How great are you?

I wrote the paragraphs below thirteen years ago. The memory contained remains sweet.

I met a dark-haired elf tonight. Loved him on sight.

The enchanting child of God sat atop of his crossed legs in a miniature wheelchair, his hands stroking the air as though petting a kitten. His curious narrow face ended in a pointed chin, and a suggestion of a moustache tinged his upper lip. Even his ears resembled something from a Brothers Grim fairy tale.

He watched my approach with interest, his mouth working furiously. The nearer I came, the faster his hands moved, until they gestured vibrato. He made no noise, but his breath expelled quick and shallow.

I knelt. “Hi, Ian!* (name changed). I’m Kathleen.” Wonder flitting across his face, he folded my outstretched hand in both of his. Rubbed it quickly and dropped it.

As long as I stayed with him, he kept doing that. Touching my hands, lacing his fingers through mine, stroking whichever part of me he could reach. Plucking off my glasses, tossing them on the floor. Sliding his fingers beneath my sweater clear up my arm to the elbow, probing. When I bent my head, he rubbed my hair.

His caregiver explained, laughing, “Ian’s extremely tactile. Very much a hand-man.”

Ian’s disabled existence comes by order of fallen nature and by nature of fallen order. A missing chromosome—#4, precisely. Tousled genes. Rebellious cells. Straying synapses. He has Wulf Syndrome. It affects one in every 50,000 births. Few of those babies survive to Ian’s twenty-six years.

They would abort infants like Ian before they’re born, those who think they know better than God. He has no words. He will remain always a child-man, always wear diapers, always need tube-feeding, transporting, maintaining.

By most standards, Ian contributes zero to the world at large—he can be nothing, ever, but a taker. But when God knit Ian together in his mother’s womb, when he conceived him in his mind, this was not his plan.

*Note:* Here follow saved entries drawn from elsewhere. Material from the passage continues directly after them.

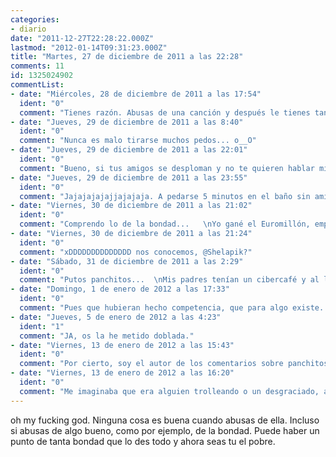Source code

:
 ```yaml
---
categories:
- diario
date: "2011-12-27T22:28:22.000Z"
lastmod: "2012-01-14T09:31:23.000Z"
title: "Martes, 27 de diciembre de 2011 a las 22:28"
comments: 11
id: 1325024902
commentList:
- date: "Miércoles, 28 de diciembre de 2011 a las 17:54"
  ident: "0"
  comment: "Tienes razón. Abusas de una canción y después le tienes tanto asco como si la hubieses tenido de despertador varios meses..."
- date: "Jueves, 29 de diciembre de 2011 a las 8:40"
  ident: "0"
  comment: "Nunca es malo tirarse muchos pedos... o__O"
- date: "Jueves, 29 de diciembre de 2011 a las 22:01"
  ident: "0"
  comment: "Bueno, si tus amigos se desploman y no te quieren hablar mientras se hacen los muertos en el suelo... es algo irritable :("
- date: "Jueves, 29 de diciembre de 2011 a las 23:55"
  ident: "0"
  comment: "Jajajajajajjajajaja. A pedarse 5 minutos en el baño sin amigos!!!"
- date: "Viernes, 30 de diciembre de 2011 a las 21:02"
  ident: "0"
  comment: "Comprendo lo de la bondad...   \nYo gané el Euromillón, empecé a comprar casas para los putos pobres, a darle dinero a la familia y me quedé sin nada. Ahora trabajo en un ciber para un panchito."
- date: "Viernes, 30 de diciembre de 2011 a las 21:24"
  ident: "0"
  comment: "xDDDDDDDDDDDDDD nos conocemos, @Shelapik?"
- date: "Sábado, 31 de diciembre de 2011 a las 2:29"
  ident: "0"
  comment: "Putos panchitos...  \nMis padres tenían un cibercafé y al lado unos panchitos montaron un ciber con tarifas más bajas, ahora mis padres han tenido que cerrar por la falta de clientes..."
- date: "Domingo, 1 de enero de 2012 a las 17:33"
  ident: "0"
  comment: "Pues que hubieran hecho competencia, que para algo existe. Si es que lo ponéis todo carísimo y encima venís con monsargas xD No, en serio, es una putada..."
- date: "Jueves, 5 de enero de 2012 a las 4:23"
  ident: "1"
  comment: "JA, os la he metido doblada."
- date: "Viernes, 13 de enero de 2012 a las 15:43"
  ident: "0"
  comment: "Por cierto, soy el autor de los comentarios sobre panchitos y del comentario anterior."
- date: "Viernes, 13 de enero de 2012 a las 16:20"
  ident: "0"
  comment: "Me imaginaba que era alguien trolleando o un desgraciado, así que no me digne a contestar."
---
```


oh my fucking god. Ninguna cosa es buena cuando abusas de ella. Incluso si abusas de algo bueno, como por ejemplo, de la bondad. Puede haber un punto de tanta bondad que lo des todo y ahora seas tu el pobre.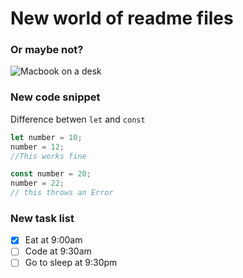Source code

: # New world of readme files

### Or maybe not?

![Macbook on a desk](https://i.picsum.photos/id/0/5616/3744.jpg?hmac=3GAAioiQziMGEtLbfrdbcoenXoWAW-zlyEAMkfEdBzQ)

### New code snippet

Difference betwen `let` and `const`

```js
let number = 10;
number = 12;
//This works fine

const number = 20; 
number = 22;
// this throws an Error
```

### New task list

- [x] Eat at 9:00am
- [ ] Code at 9:30am
- [ ] Go to sleep at 9:30pm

Thankfully, our Creator reserves the trump card over nature. He always reserves the trump card. To Ian he gave a far different destiny than you or me. He has allowed him a most vital role. Ian and people like him are both refinery and repository for the most stellar examples of human love and selfless service—mandatory qualifications for genuine greatness.

Those who care for him. Those who love him. Those who teach him. All who give of themselves to meet his needs: Can Ian give anything back to them? He can indeed. For Ian, simply by being, assists others to lose their preoccupation with self.

When Jesus said that whatever we do for the lowest of the low, we do for him, he included Ian. Those who serve the helpless, who meet their needs with love and compassion, serve Christ, and in serving, become like Christ. Only great people can do that.